[Information supplied Boundary: Start]

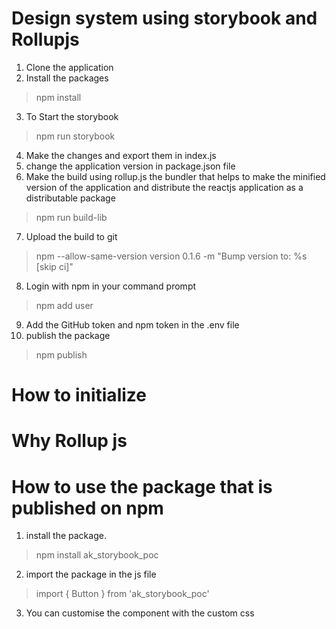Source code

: <h1>Design system using storybook and Rollupjs</h1>

1. Clone the application
2. Install the packages

  > npm install

3. To Start the storybook

  > npm run storybook

4. Make the changes and export them in index.js
5. change the application version in package.json file
6. Make the build using rollup.js the bundler that helps to make the minified     version of the application and distribute the reactjs application as a distributable package

  > npm run build-lib

7. Upload the build to git

  > npm --allow-same-version version 0.1.6 -m "Bump version to: %s [skip ci]"

8. Login with npm in your command prompt

  > npm add user

9. Add the GitHub token and npm token in the .env file
10. publish the package

  > npm publish

<h1>How to initialize</h1>
<h1>Why Rollup js</h1>

<h1>How to use the package that is published on npm</h1>

1. install the package.

  > npm install ak_storybook_poc

2. import the package in the js file

  > import { Button } from 'ak_storybook_poc'

3. You can customise the component with the custom css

[Information supplied Boundary: End]

Work required -
Your copy should hold all the data word for word. It should hold no pictures.

Written solution -
Source code

: <h1>Design system using storybook and Rollupjs</h1>

1. Clone the application
2. Install the packages

  > npm install

3. To Start the storybook

  > npm run storybook

4. Make the changes and export them in index.js
5. change the application version in package.json file
6. Make the build using rollup.js the bundler that helps to make the minified     version of the application and distribute the reactjs application as a distributable package

  > npm run build-lib

7. Upload the build to git

  > npm --allow-same-version version 0.1.6 -m "Bump version to: %s [skip ci]"

8. Login with npm in your command prompt

  > npm add user

9. Add the GitHub token and npm token in the .env file
10. publish the package

  > npm publish

<h1>How to initialize</h1>
<h1>Why Rollup js</h1>

<h1>How to use the package that is published on npm</h1>

1. install the package.

  > npm install ak_storybook_poc

2. import the package in the js file

  > import { Button } from 'ak_storybook_poc'

3. You can customise the component with the custom css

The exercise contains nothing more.